O golpe acontece num momento em que há um crescente descontentamento público devido ao fracasso do governo em conter a violência por parte de grupos armados. Assim, este golpe segue o mesmo padrão do que aconteceu no Mali, há 18 meses, e é alimentado pelo avance do yihadismo e incapacidade dos exércitos nacionais e da operação Barkhane liderada pela França. O desespero da população leva a que esta, como escreve o El país, “se congratule com a chegada dos militares ao poder – com revoltas de baixa intensidade – na esperança de mudança e crescente sentimento anti-francês”.
Mali
“As pessoas vêem as coisas a dar para o torto e culpam disso o governo ou culpam a França”, afirma Ibrahim Yahaya Ibrahim, analista da África Ocidental no International Crisis Group no Níger, citado no Público.
Entretanto, recorde-se em Agosto de 2020 os militares assumiram o controlo do Mali. Pouco depois do golpe de 2020, o chefe de Estado francês, Emmanuel Macron, anunciou uma retirada da África Ocidental que se espera reduzirá a sua força mais ou menos para metade.
A seguir, no final do ano passado, chegaram as notícias de que o Mali ia assinar acordos com empresa de segurança russas – um desenvolvimento que os líderes do país negam – e Macron garantiu que os soldados franceses não combateriam ao lado de mercenários russos.

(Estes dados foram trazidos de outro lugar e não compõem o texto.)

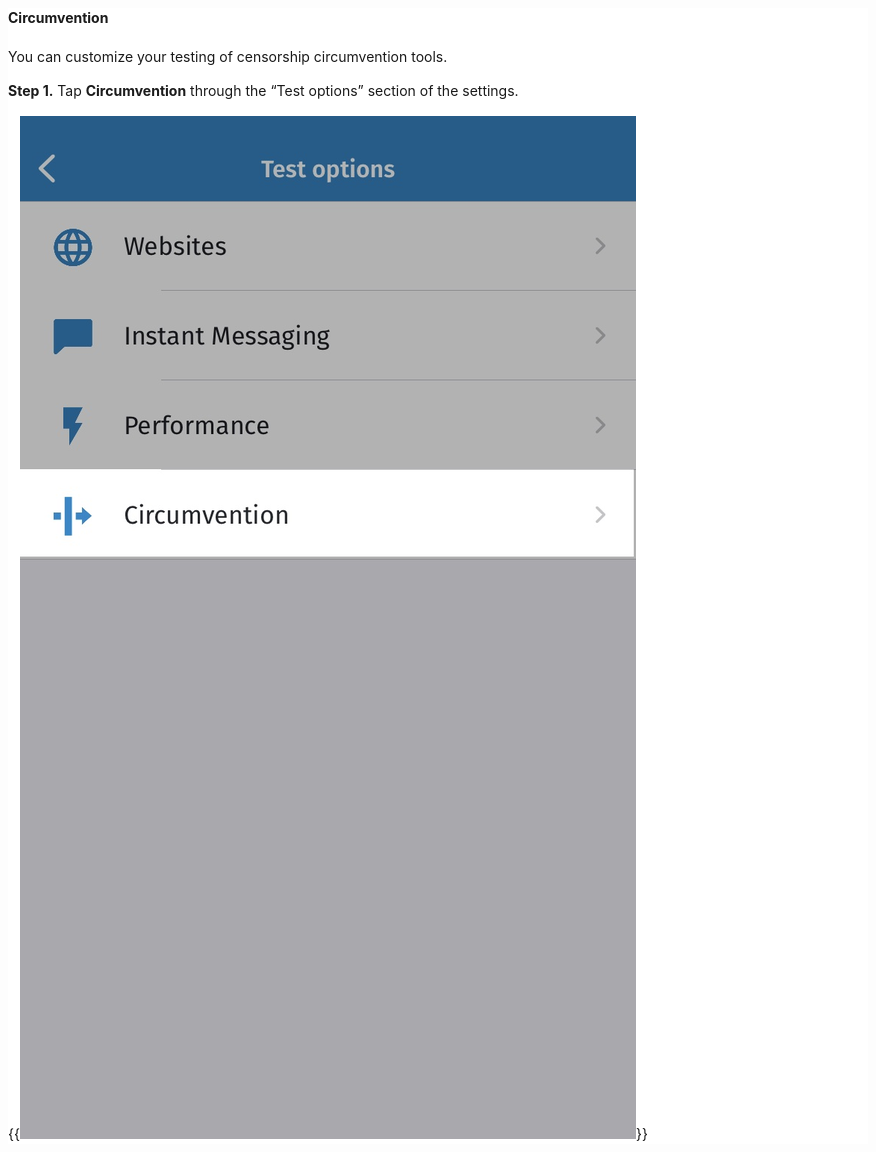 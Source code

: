 #### Circumvention

You can customize your testing of censorship circumvention tools.

**Step 1.** Tap **Circumvention** through the “Test options” section of the settings.

{{<img src="images/image109.jpg" title="Tap circumvention" alt="Tap circumvention">}}
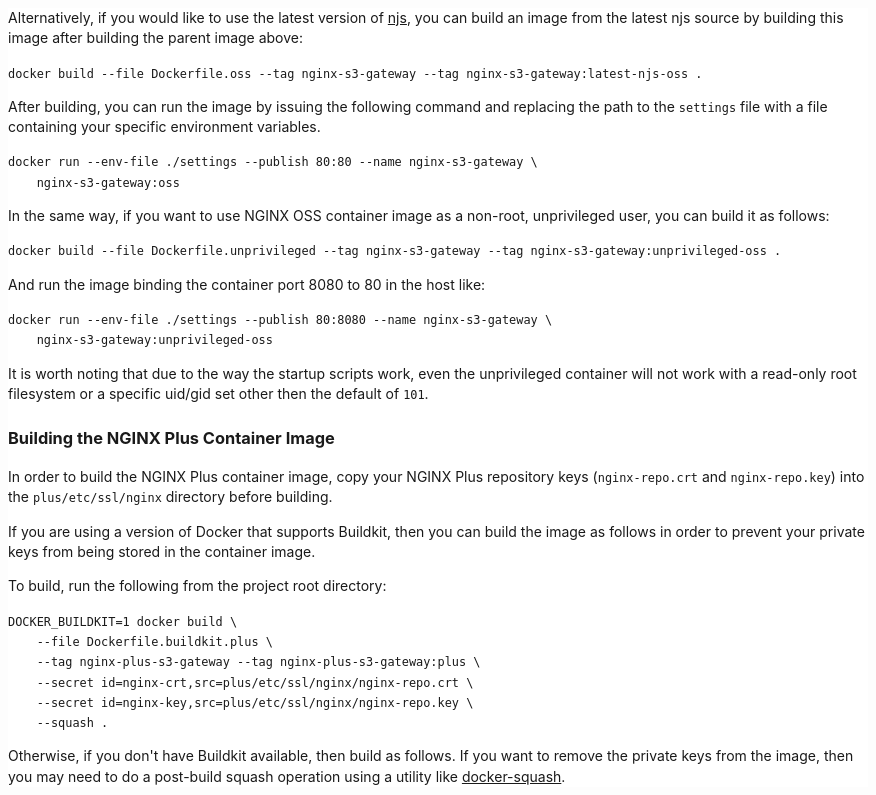 Alternatively, if you would like to use the latest version of
[njs](https://nginx.org/en/docs/njs/), you can build an image from the latest 
njs source by building this image after building the parent image above:
```
docker build --file Dockerfile.oss --tag nginx-s3-gateway --tag nginx-s3-gateway:latest-njs-oss .
```

After building, you can run the image by issuing the following command and 
replacing the path to the `settings` file with a file containing your specific
environment variables.
```
docker run --env-file ./settings --publish 80:80 --name nginx-s3-gateway \
    nginx-s3-gateway:oss
```

In the same way, if you want to use NGINX OSS container image as a non-root, unprivileged user,
you can build it as follows:
```
docker build --file Dockerfile.unprivileged --tag nginx-s3-gateway --tag nginx-s3-gateway:unprivileged-oss .
```
And run the image binding the container port 8080 to 80 in the host like:
```
docker run --env-file ./settings --publish 80:8080 --name nginx-s3-gateway \
    nginx-s3-gateway:unprivileged-oss
```

It is worth noting that due to the way the startup scripts work, even the unprivileged container will not work with a read-only root filesystem or a specific uid/gid set other then the default of  `101`.

### Building the NGINX Plus Container Image

In order to build the NGINX Plus container image, copy your NGINX Plus 
repository keys (`nginx-repo.crt` and `nginx-repo.key`) into the 
`plus/etc/ssl/nginx` directory before building.

If you are using a version of Docker that supports Buildkit, then you can
build the image as follows in order to prevent your private keys from
being stored in the container image.

To build, run the following from the project root directory:

```
DOCKER_BUILDKIT=1 docker build \
    --file Dockerfile.buildkit.plus \
    --tag nginx-plus-s3-gateway --tag nginx-plus-s3-gateway:plus \
    --secret id=nginx-crt,src=plus/etc/ssl/nginx/nginx-repo.crt \
    --secret id=nginx-key,src=plus/etc/ssl/nginx/nginx-repo.key \
    --squash .
```

Otherwise, if you don't have Buildkit available, then build as follows. If you
want to remove the private keys from the image, then you may need to do a
post-build squash operation using a utility like
[docker-squash](https://pypi.org/project/docker-squash/).
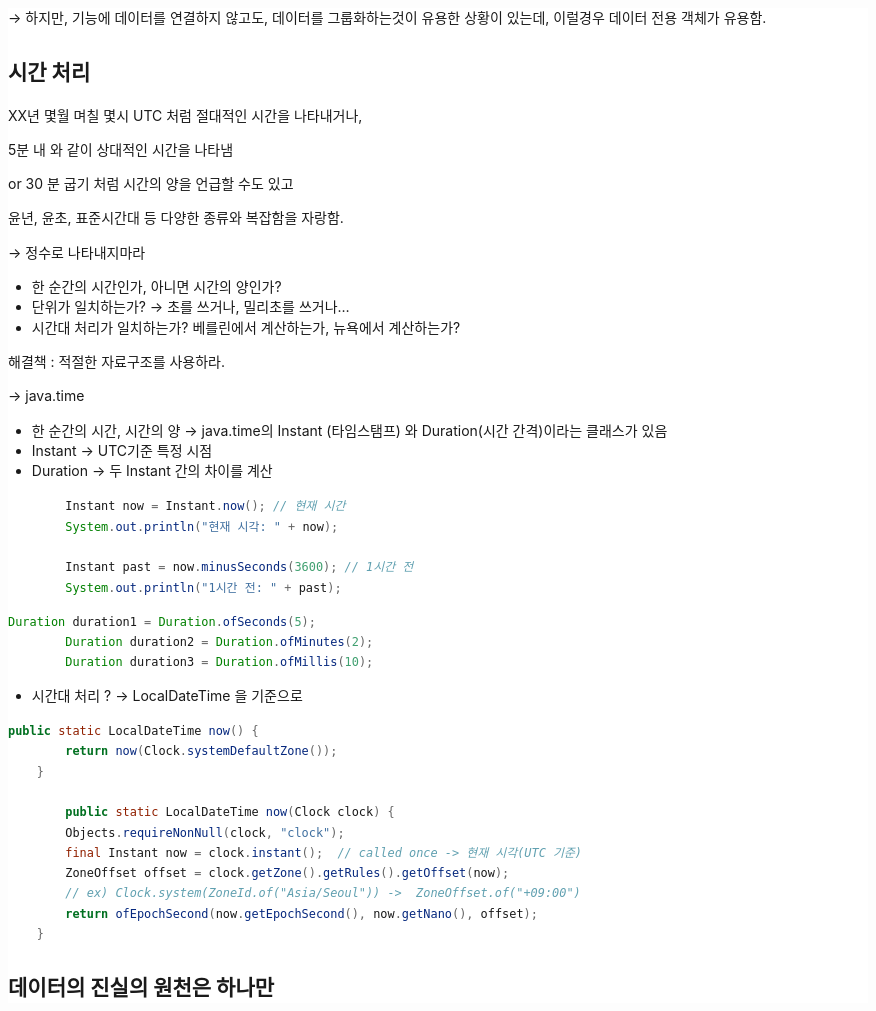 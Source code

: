 → 하지만, 기능에 데이터를 연결하지 않고도, 데이터를 그룹화하는것이 유용한 상황이 있는데, 이럴경우 데이터 전용 객체가 유용함.

## 시간 처리

XX년 몇월 며칠 몇시 UTC 처럼 절대적인 시간을 나타내거나,

5분 내 와 같이 상대적인 시간을 나타냄

or 30 분 굽기 처럼 시간의 양을 언급할 수도 있고

윤년, 윤초, 표준시간대 등 다양한 종류와 복잡함을 자랑함.

→ 정수로 나타내지마라

- 한 순간의 시간인가, 아니면 시간의 양인가?
- 단위가 일치하는가? → 초를 쓰거나, 밀리초를 쓰거나…
- 시간대 처리가 일치하는가? 베를린에서 계산하는가, 뉴욕에서 계산하는가?

해결책 : 적절한 자료구조를 사용하라.

→ java.time

- 한 순간의 시간, 시간의 양 → java.time의 Instant (타임스탬프) 와 Duration(시간 간격)이라는 클래스가 있음
- Instant → UTC기준 특정 시점
- Duration → 두 Instant 간의 차이를 계산

```java
        Instant now = Instant.now(); // 현재 시간
        System.out.println("현재 시각: " + now);

        Instant past = now.minusSeconds(3600); // 1시간 전
        System.out.println("1시간 전: " + past);
```

```java
Duration duration1 = Duration.ofSeconds(5);
        Duration duration2 = Duration.ofMinutes(2);
        Duration duration3 = Duration.ofMillis(10);
```

- 시간대 처리 ? → LocalDateTime 을 기준으로

```java
public static LocalDateTime now() {
        return now(Clock.systemDefaultZone());
    }
    
        public static LocalDateTime now(Clock clock) {
        Objects.requireNonNull(clock, "clock");
        final Instant now = clock.instant();  // called once -> 현재 시각(UTC 기준) 
        ZoneOffset offset = clock.getZone().getRules().getOffset(now);
        // ex) Clock.system(ZoneId.of("Asia/Seoul")) ->  ZoneOffset.of("+09:00")
        return ofEpochSecond(now.getEpochSecond(), now.getNano(), offset);
    }
```

## 데이터의 진실의 원천은 하나만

À instabilidade junta-se o facto de os militares pretenderem estar mais cinco anos no poder para completar a transição – algo que já levou a um regime de sanções severas por parte da Cedeao. Quando o Mali adiou essas eleições que iriam restaurar a democracia para 2026, as 15 nações da Comunidade decidiram fechar as fronteiras e interromper as transacções comerciais com o país. A junta da Guiné, também sob regime militar, recusou-se a alinhar, abrindo uma via de salvação essencial para Bamako. Ou seja, o facto de haver cada vez mais governos militares poderá por em causa toda a ordem garantida em função da democracia.
“As reacções da CEDEAO vão ser cada vez mais desafiadas por países que sentem que abordar as questões de segurança é muito mais importante que restabelecer a ordem constitucional”, explica Ousmane Diallo, investigador da Amnistia Internacional em Dakar, no Senegal.
Guiné-Conacri
Como referido, também a Guiné-Conacri sofreu um golpe de estado militar. Foi em Setembro passado. Contudo, há diferenças em relação aos golpes do Mali e Burkina Faso, uma vez que o principal motivo foi a intenção do Presidente Alpha Condé de permanecer no poder para além dos dois termos previstos na constituição. Essa decisão levou a numerosos protestos de cidadãos que foram duramente reprimidos.
Mas ao contrário do que aconteceu agora no Burkina Faso, nem o Coronel Assimi Goïta no Mali, nem Tenente Coronel Doumbouya, líder da junta militar na Guiné, cumpriram ainda a sua promessa de regressar à ordem constitucional, nem dão sinais de pretender abandonar rapidamente o poder.
Texto originalmente publicado na edição impressa do Expresso das Ilhas nº 1053 de 2 de Fevereiro de 2022.